Il y a 10 ans, Steeve Ramy se met au skateboard. Il trouvait ça « cool et classe ». Aujourd’hui, il est l’un des skateurs les plus en vue en France. Les sponsors ne s’y sont pas trompés. Converse le chausse ; Nokia lui a offert un smartphone dernier cri…
Quand il n’assiste pas les personnes à mobilité réduite à la gare de la Part-Dieu, son boulot, il fait « claquer » sa planche dans les rues de Lyon. Notamment sur le « spot » dit de Hôtel de Ville, dans le 1er arrondissement de Lyon. Il s’agit en fait de la place Louis Pradel, à deux pas des bâtiments cossus de la mairie et de la station de métro du même nom (Hôtel de Ville).

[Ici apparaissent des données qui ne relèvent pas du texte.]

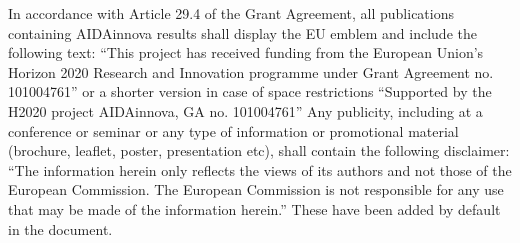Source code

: In accordance with Article 29.4 of the Grant Agreement, all publications containing AIDAinnova results shall display the EU emblem and include the following text: ``This project has received funding from the European Union's Horizon 2020 Research and Innovation programme under Grant Agreement no. 101004761'' or a shorter version in case of space restrictions ``Supported by the H2020 project AIDAinnova, GA no. 101004761'' Any publicity, including at a conference or seminar or any type of information or promotional material (brochure, leaflet, poster, presentation etc), shall contain the following disclaimer: ``The information herein only reflects the views of its authors and not those of the European Commission. The European Commission is not responsible for any use that may be made of the information herein.'' These have been added by default in the document.

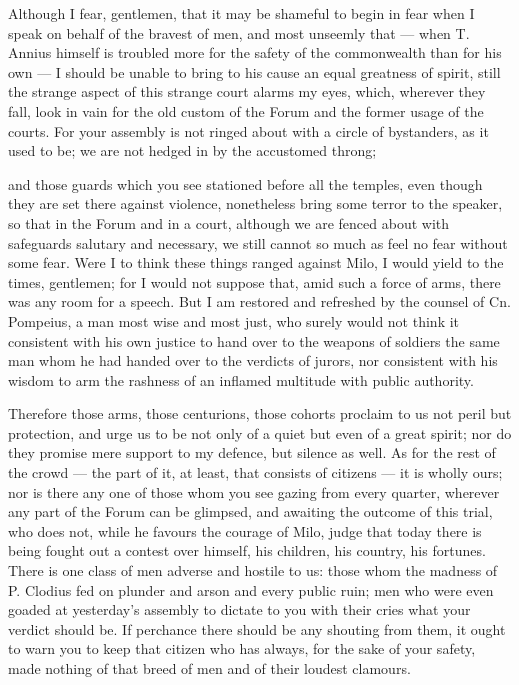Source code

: 
 Although I fear, gentlemen, that it may be shameful to begin in fear when I speak on behalf of the bravest of men, and most unseemly that --- when T. Annius himself is troubled more for the safety of the commonwealth than for his own --- I should be unable to bring to his cause an equal greatness of spirit, still the strange aspect of this strange court alarms my eyes, which, wherever they fall, look in vain for the old custom of the Forum and the former usage of the courts. For your assembly is not ringed about with a circle of bystanders, as it used to be; we are not hedged in by the accustomed throng;

 and those guards which you see stationed before all the temples, even though they are set there against violence, nonetheless bring some terror to the speaker, so that in the Forum and in a court, although we are fenced about with safeguards salutary and necessary, we still cannot so much as feel no fear without some fear. Were I to think these things ranged against Milo, I would yield to the times, gentlemen; for I would not suppose that, amid such a force of arms, there was any room for a speech. But I am restored and refreshed by the counsel of Cn. Pompeius, a man most wise and most just, who surely would not think it consistent with his own justice to hand over to the weapons of soldiers the same man whom he had handed over to the verdicts of jurors, nor consistent with his wisdom to arm the rashness of an inflamed multitude with public authority.

 Therefore those arms, those centurions, those cohorts proclaim to us not peril but protection, and urge us to be not only of a quiet but even of a great spirit; nor do they promise mere support to my defence, but silence as well. As for the rest of the crowd --- the part of it, at least, that consists of citizens --- it is wholly ours; nor is there any one of those whom you see gazing from every quarter, wherever any part of the Forum can be glimpsed, and awaiting the outcome of this trial, who does not, while he favours the courage of Milo, judge that today there is being fought out a contest over himself, his children, his country, his fortunes. There is one class of men adverse and hostile to us: those whom the madness of P. Clodius fed on plunder and arson and every public ruin; men who were even goaded at yesterday's assembly to dictate to you with their cries what your verdict should be. If perchance there should be any shouting from them, it ought to warn you to keep that citizen who has always, for the sake of your safety, made nothing of that breed of men and of their loudest clamours.

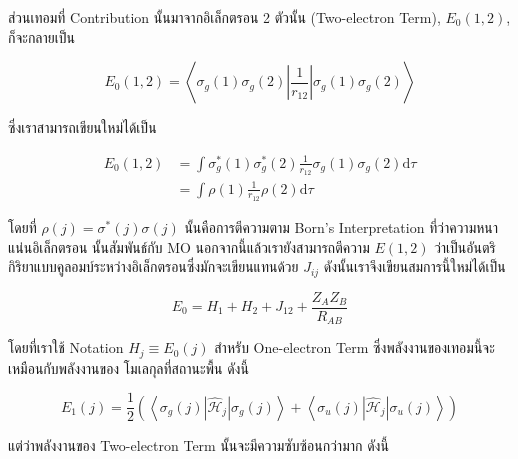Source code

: ส่วนเทอมที่ Contribution นั้นมาจากอิเล็กตรอน 2 ตัวนั้น (Two-electron Term), $E_0(1,2)$, ก็จะกลายเป็น

\begin{equation}
    \label{eq:energy_one_electron_ground_state}
    E_0(1,2)
    =
    \left\langle
    \sigma_g(1) \sigma_g(2)\left|\frac{1}{r_{12}}\right| \sigma_g(1) \sigma_g(2)
    \right\rangle
\end{equation}

\noindent ซึ่งเราสามารถเขียนใหม่ได้เป็น

\begin{equation}
    \label{eq:energy_two_electron_ground_state}
    \begin{aligned}
        E_0(1,2)
         & = \int \sigma_g^*(1) \sigma_g^*(2) \frac{1}{r_{12}} \sigma_g(1) \sigma_g(2) \mathrm{d} \tau \\
         & = \int \rho(1) \frac{1}{r_{12}} \rho(2) \mathrm{d} \tau
    \end{aligned}
\end{equation}

\noindent โดยที่ $\rho(j) = \sigma^*(j) \sigma(j)$ นั้นคือการตีความตาม Born's Interpretation ที่ว่าความหนาแน่นอิเล็กตรอน%
นั้นสัมพันธ์กับ MO นอกจากนี้แล้วเรายังสามารถตีความ $E(1,2)$ ว่าเป็นอันตริกิริยาแบบคูลอมบ์ระหว่างอิเล็กตรอนซึ่งมักจะเขียนแทนด้วย $J_{i j}$
ดังนั้นเราจึงเขียนสมการนี้ใหม่ได้เป็น

\begin{equation}
    E_0
    =
    H_1 + H_2 + J_{12} + \frac{Z_A Z_B}{R_{A B}}
\end{equation}

\noindent โดยที่เราใช้ Notation $H_j \equiv E_0(j)$ สำหรับ One-electron Term ซึ่งพลังงานของเทอมนี้จะเหมือนกับพลังงานของ%
โมเลกุลที่สถานะพื้น ดังนี้

\begin{equation}
    \label{eq:energy_one_electron_triplet_state}
    E_1(j)
    =
    \frac{1}{2}
    \left(
    \left\langle
    \sigma_g(j)\left|\hat{\mathscr{H}}_j\right| \sigma_g(j)
    \right\rangle
    +
    \left\langle
    \sigma_u(j)\left|\hat{\mathscr{H}}_j\right| \sigma_u(j)
    \right\rangle
    \right)
\end{equation}

\noindent แต่ว่าพลังงานของ Two-electron Term นั้นจะมีความซับซ้อนกว่ามาก ดังนี้

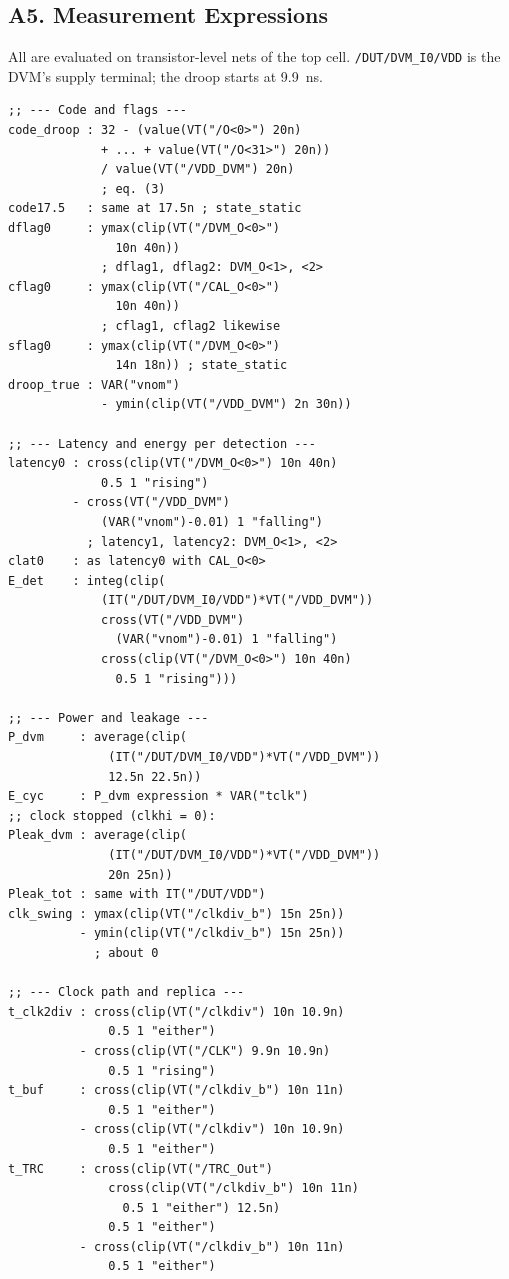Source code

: \documentclass[conference]{IEEEtran}
\begin{document}
\subsection*{A5. Measurement Expressions}
All are evaluated on transistor-level nets of the top cell. \texttt{/DUT/DVM\_I0/VDD} is the DVM's supply terminal; the droop starts at 9.9~ns.
\begin{lstlisting}
;; --- Code and flags ---
code_droop : 32 - (value(VT("/O<0>") 20n)
             + ... + value(VT("/O<31>") 20n))
             / value(VT("/VDD_DVM") 20n)
             ; eq. (3)
code17.5   : same at 17.5n ; state_static
dflag0     : ymax(clip(VT("/DVM_O<0>")
               10n 40n))
             ; dflag1, dflag2: DVM_O<1>, <2>
cflag0     : ymax(clip(VT("/CAL_O<0>")
               10n 40n))
             ; cflag1, cflag2 likewise
sflag0     : ymax(clip(VT("/DVM_O<0>")
               14n 18n)) ; state_static
droop_true : VAR("vnom")
             - ymin(clip(VT("/VDD_DVM") 2n 30n))

;; --- Latency and energy per detection ---
latency0 : cross(clip(VT("/DVM_O<0>") 10n 40n)
             0.5 1 "rising")
         - cross(VT("/VDD_DVM")
             (VAR("vnom")-0.01) 1 "falling")
           ; latency1, latency2: DVM_O<1>, <2>
clat0    : as latency0 with CAL_O<0>
E_det    : integ(clip(
             (IT("/DUT/DVM_I0/VDD")*VT("/VDD_DVM"))
             cross(VT("/VDD_DVM")
               (VAR("vnom")-0.01) 1 "falling")
             cross(clip(VT("/DVM_O<0>") 10n 40n)
               0.5 1 "rising")))

;; --- Power and leakage ---
P_dvm     : average(clip(
              (IT("/DUT/DVM_I0/VDD")*VT("/VDD_DVM"))
              12.5n 22.5n))
E_cyc     : P_dvm expression * VAR("tclk")
;; clock stopped (clkhi = 0):
Pleak_dvm : average(clip(
              (IT("/DUT/DVM_I0/VDD")*VT("/VDD_DVM"))
              20n 25n))
Pleak_tot : same with IT("/DUT/VDD")
clk_swing : ymax(clip(VT("/clkdiv_b") 15n 25n))
          - ymin(clip(VT("/clkdiv_b") 15n 25n))
            ; about 0

;; --- Clock path and replica ---
t_clk2div : cross(clip(VT("/clkdiv") 10n 10.9n)
              0.5 1 "either")
          - cross(clip(VT("/CLK") 9.9n 10.9n)
              0.5 1 "rising")
t_buf     : cross(clip(VT("/clkdiv_b") 10n 11n)
              0.5 1 "either")
          - cross(clip(VT("/clkdiv") 10n 10.9n)
              0.5 1 "either")
t_TRC     : cross(clip(VT("/TRC_Out")
              cross(clip(VT("/clkdiv_b") 10n 11n)
                0.5 1 "either") 12.5n)
              0.5 1 "either")
          - cross(clip(VT("/clkdiv_b") 10n 11n)
              0.5 1 "either")
\end{lstlisting}
\end{document}
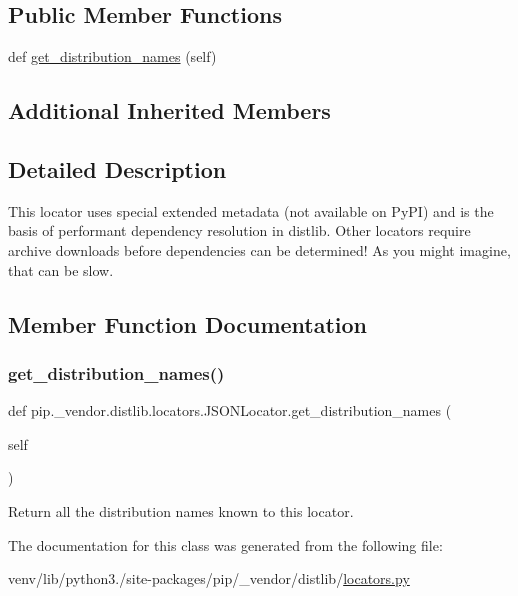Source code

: \subsection*{Public Member Functions}
\begin{DoxyCompactItemize}
\item 
def \hyperlink{classpip_1_1__vendor_1_1distlib_1_1locators_1_1JSONLocator_ae5a4f0ca7bc71e4634d30e22d77bab4b}{get\+\_\+distribution\+\_\+names} (self)
\end{DoxyCompactItemize}
\subsection*{Additional Inherited Members}


\subsection{Detailed Description}
\begin{DoxyVerb}This locator uses special extended metadata (not available on PyPI) and is
the basis of performant dependency resolution in distlib. Other locators
require archive downloads before dependencies can be determined! As you
might imagine, that can be slow.
\end{DoxyVerb}
 

\subsection{Member Function Documentation}
\mbox{\label{classpip_1_1__vendor_1_1distlib_1_1locators_1_1JSONLocator_ae5a4f0ca7bc71e4634d30e22d77bab4b}} 
\subsubsection{\texorpdfstring{get\+\_\+distribution\+\_\+names()}{get\_distribution\_names()}}
{\footnotesize\ttfamily def pip.\+\_\+vendor.\+distlib.\+locators.\+J\+S\+O\+N\+Locator.\+get\+\_\+distribution\+\_\+names (\begin{DoxyParamCaption}\item[{}]{self }\end{DoxyParamCaption})}

\begin{DoxyVerb}Return all the distribution names known to this locator.
\end{DoxyVerb}
 

The documentation for this class was generated from the following file\+:\begin{DoxyCompactItemize}
\item 
venv/lib/python3./site-\/packages/pip/\+\_\+vendor/distlib/\hyperlink{locators_8py}{locators.\+py}\end{DoxyCompactItemize}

Hôtel de Ville : « un passage incontournable » mais en piteux état
Beaucoup de passage, un mobilier dégradé… À première vue, pour le non skateur, le spot de Hôtel de Ville n’a rien du parfait terrain de jeu. Pourtant, la place est très célèbre chez les passionnés de skateboard. En France, mais aussi dans le monde, comme le précise Steeve Ramy :
« Le gamin qui vient de se mettre au skate ne va peut-être pas capter l’importance du lieu tout du suite. Ceux de 25-30 ans, c’est sûr qu’ils connaissent parce qu’ils pensent directement à JB Gillet. Par exemple, quand j’ai habité chez ma sœur au Canada pendant un an, les skateurs de mon âge connaissaient tous JB Gillet et Hôtel de Ville.
J’ai rencontré des gens du monde entier à Hôtel de Ville. Des Américains, des Japonais, des Australiens. Ils viennent une après-midi et s’en vont. HDV est une petite étape. Ils ne le font pas tous bien sûr, mais beaucoup. C’est aussi la curiosité qui les pousse. Moi, par exemple, si je suis dans une ville où il y a un spot mythique, je vais nécessairement aller voir ce qu’il donne. Je vais l’aimer ou non, mais au moins je l’aurais skaté. »
Fred Mortagne est photographe et vidéaste spécialisé dans le skate, l’un des premiers à s’être intéressé de si près à cette pratique. Il confirme l’analyse de Steeve Ramy :
« Pas mal de gens sont venus à Lyon pour skater ce spot. Même s’ils skatent d’autres endroits, Hôtel de Ville reste une sorte de passage incontournable. Même s’il est en piteux état depuis quelques années. C’est même de pire en pire ! »
L’histoire de Fred Mortagne, indissociable de celle de Hôtel de Ville
Dans le monde du skateboard, le nom de Fred Mortagne fait office de légende. Lui, il skate depuis 30 ans. Son autre spécialité dans cet univers-là, c’est donc la photo et la vidéo. Il a même donné son nom à un mouvement de caméra particulier, le « Fred Angle », « Frangle » par contraction.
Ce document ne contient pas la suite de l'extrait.